▶ _ACTION ITEM_: Please repeat the entries exactly as they appear and omit any images.

Pictures paired with source code
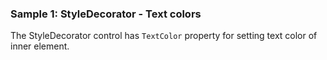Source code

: ### Sample 1: StyleDecorator - Text colors

The StyleDecorator control has `TextColor` property for setting text color of inner element.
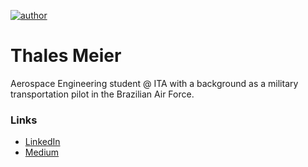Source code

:[![author](https://img.shields.io/badge/author-thalestmm-red.svg)](https://www.linkedin.com/in/thales-m-meier-44593b17b)

# Thales Meier

Aerospace Engineering student @ ITA with a background as a military transportation pilot in the Brazilian Air Force.

### Links
* [LinkedIn](https://bit.ly/3EJvzGD)
* [Medium](https://bit.ly/3ErtHBf)

<!--
### Articles

* **Analyzing Airbnb data from Madrid:** https://bit.ly/3qtrT5H
* **Early Detecting Credit Card Frauds:** https://bit.ly/33002SH
--->

<!---
thalestmm/thalestmm is a ✨ special ✨ repository because its `README.md` (this file) appears on your GitHub profile.
You can click the Preview link to take a look at your changes.
--->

▶ _EXERCISE ANSWER_:
Source code

: ### Sample 1: StyleDecorator - Text colors

The StyleDecorator control has `TextColor` property for setting text color of inner element.
Source code

:[![author](https://img.shields.io/badge/author-thalestmm-red.svg)](https://www.linkedin.com/in/thales-m-meier-44593b17b)

# Thales Meier

Aerospace Engineering student @ ITA with a background as a military transportation pilot in the Brazilian Air Force.

### Links
* [LinkedIn](https://bit.ly/3EJvzGD)
* [Medium](https://bit.ly/3ErtHBf)

<!--
### Articles

* **Analyzing Airbnb data from Madrid:** https://bit.ly/3qtrT5H
* **Early Detecting Credit Card Frauds:** https://bit.ly/33002SH
--->

<!---
thalestmm/thalestmm is a ✨ special ✨ repository because its `README.md` (this file) appears on your GitHub profile.
You can click the Preview link to take a look at your changes.
--->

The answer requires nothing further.